## Material to process
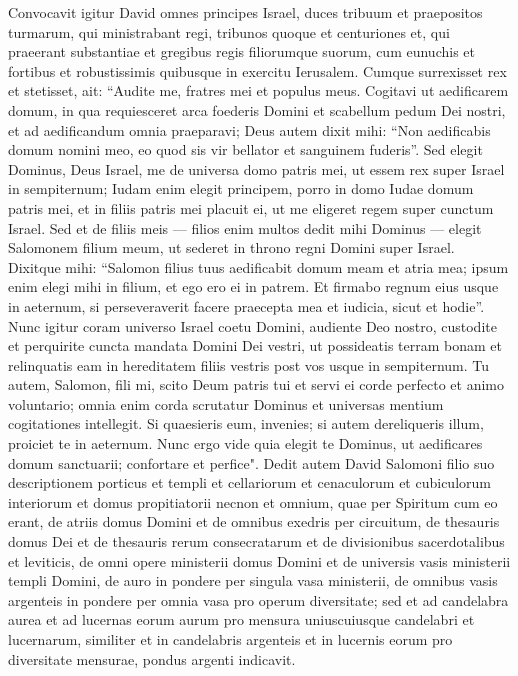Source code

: \begin{biblechapter}  
\verse Convocavit igitur David omnes principes Israel, duces tribuum et praepositos turmarum, qui ministrabant regi, tribunos quoque et centuriones et, qui praeerant substantiae et gregibus regis filiorumque suorum, cum eunuchis et fortibus et robustissimis quibusque in exercitu Ierusalem. 
\verse Cumque surrexisset rex et stetisset, ait: “Audite me, fratres mei et populus meus. Cogitavi ut aedificarem domum, in qua requiesceret arca foederis Domini et scabellum pedum Dei nostri, et ad aedificandum omnia praeparavi; 
\verse Deus autem dixit mihi: “Non aedificabis domum nomini meo, eo quod sis vir bellator et sanguinem fuderis”. 
\verse Sed elegit Dominus, Deus Israel, me de universa domo patris mei, ut essem rex super Israel in sempiternum; Iudam enim elegit principem, porro in domo Iudae domum patris mei, et in filiis patris mei placuit ei, ut me eligeret regem super cunctum Israel. 
\verse Sed et de filiis meis — filios enim multos dedit mihi Dominus — elegit Salomonem filium meum, ut sederet in throno regni Domini super Israel. 
\verse Dixitque mihi: “Salomon filius tuus aedificabit domum meam et atria mea; ipsum enim elegi mihi in filium, et ego ero ei in patrem. 
\verse Et firmabo regnum eius usque in aeternum, si perseveraverit facere praecepta mea et iudicia, sicut et hodie”. 
\verse Nunc igitur coram universo Israel coetu Domini, audiente Deo nostro, custodite et perquirite cuncta mandata Domini Dei vestri, ut possideatis terram bonam et relinquatis eam in hereditatem filiis vestris post vos usque in sempiternum. 
\verse Tu autem, Salomon, fili mi, scito Deum patris tui et servi ei corde perfecto et animo voluntario; omnia enim corda scrutatur Dominus et universas mentium cogitationes intellegit. Si quaesieris eum, invenies; si autem dereliqueris illum, proiciet te in aeternum. 
\verse Nunc ergo vide quia elegit te Dominus, ut aedificares domum sanctuarii; confortare et perfice". 
\verse Dedit autem David Salomoni filio suo descriptionem porticus et templi et cellariorum et cenaculorum et cubiculorum interiorum et domus propitiatorii  
\verse necnon et omnium, quae per Spiritum cum eo erant, de atriis domus Domini et de omnibus exedris per circuitum, de thesauris domus Dei et de thesauris rerum consecratarum 
\verse et de divisionibus sacerdotalibus et leviticis, de omni opere ministerii domus Domini et de universis vasis ministerii templi Domini,  
\verse de auro in pondere per singula vasa ministerii, de omnibus vasis argenteis in pondere per omnia vasa pro operum diversitate; 
\verse sed et ad candelabra aurea et ad lucernas eorum aurum pro mensura uniuscuiusque candelabri et lucernarum, similiter et in candelabris argenteis et in lucernis eorum pro diversitate mensurae, pondus argenti indicavit. 

\end{biblechapter}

## Problem description
Determine how many lines in the data contain the string "super", and give the number only.

## Solution to this task
2